Golgot 06-27-06 09:51 AM

Originally Posted by Piddzilla
Pick out the raisins in the cake and enjoy them to the max!
Yup. (I like to roll them round my mouth incidently)

I think there is an issue of 'swamping' going on on the net right now. The cake's got bigger. There are more raisens, but they're 'further apart' - or clustered in weird places.

Sifting them out (to take the metaphor, erm, back in time) has become trickier in some ways, but you know they're there. The bottom line is that, if you're interested, you'll keep looking and seek this stuff out, as you say P.

Purandara88 06-27-06 10:09 PM

Originally Posted by Piddzilla
You could also see it like this.. The premises for true art, as some people see it, are that it's non-commercial. The last years developments within the music industry and on the Net have made it possible for a lot more people without money to invest or with no commercial interests to create music and make it available to the rest of the world. It's healthy. What you are basically saying is that people with real talent are escaping "the scene" because they are not able to make themselves heard, but I don't think that's the case. Instead it's now, more than ever before, possible for talented people to produce and distribute their own art without involvement, or with minimal involvement, by profiteers.
There's something to be said for that. On the other hand, it more than ever puts artists at the mercy of the social 'scene' in terms of making a mark, and the scene has a vested interest in making sure that no one stands above the rest.

I also totally disagree with the elitist view that people don't know what is good for them
Which of course explains how George W. Bush was twice elected President of the United States of America.

or that not everybody are entitled to perform arts.
Who said anything about entitlement (or lack thereof)? I'm just saying that there's a lot of people recording music these days who contribute nothing creatively speaking, and that the social pressures the DIY attitude create has the effect of driving away or holding back the real artists.

Golgot 06-27-06 10:35 PM

Originally Posted by Purandara88
There's something to be said for that. On the other hand, it more than ever puts artists at the mercy of the social 'scene' in terms of making a mark, and the scene has a vested interest in making sure that no one stands above the rest.
The net 'scene' is so diverse that the only inhibition to expression is that your wailings might never get heard.

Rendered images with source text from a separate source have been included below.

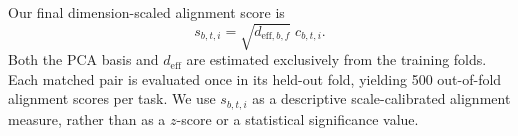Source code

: 



Our final dimension-scaled alignment score is
\[
s_{b,t,i}
=
\sqrt{d_{\mathrm{eff},b,f}}\;c_{b,t,i}.
\]
Both the PCA basis and $d_{\mathrm{eff}}$ are estimated exclusively from the training folds. Each matched pair is evaluated once in its held-out fold, yielding 500 out-of-fold alignment scores per task. We use $s_{b,t,i}$ as a descriptive scale-calibrated alignment measure, rather than as a $z$-score or a statistical significance value.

That's no 'vested interest' in silencing others (coz that's not feasible - all material is far more accesible than ever it was). Feel free to wear a hair shirt tho if you want.

Purandara88 06-27-06 10:38 PM

Originally Posted by Golgot
The net 'scene' is so diverse that the only inhibition to expression is that your wailings might never get heard.
There is no 'net' scene. The scenes are still genre specific, they're just oriented to web distribution.

Golgot 06-27-06 10:44 PM

Yeah, damn those search engines, and their 'find your death metal here' links.

Purandara88 06-27-06 10:49 PM

Regardless of the changes in distribution, music still exists independent of the net. Superior artists want to be paid, and they sure as hell want the recognition, even if only within the underground, that their superiority demands. The net mitigates againt both of those, so it has the effect of driving away the cream of the crop. The idiots with nothing to say rarely want anything more than the ego trip of being in a band, so they're satisfied with the new status quo. Result: less good music, more generic crap.

Purandara88 06-27-06 10:54 PM

Originally Posted by Golgot
The net 'scene' is so diverse that the only inhibition to expression is that your wailings might never get heard.

That's no 'vested interest' in silencing others
Sure there is. Scenes tend to coalesce around art, but they are sustained by socialization, the internet and the associated DIY ethic has altered many scenes to the point that socialization is dependent on mutual validation - everybody has to be equal or feelings get hurt, and the scene's social reason to be is undermined. The pressure is to turn against and devalue those who step above and beyond the rest of the scene, which, in the underground, is a death sentence.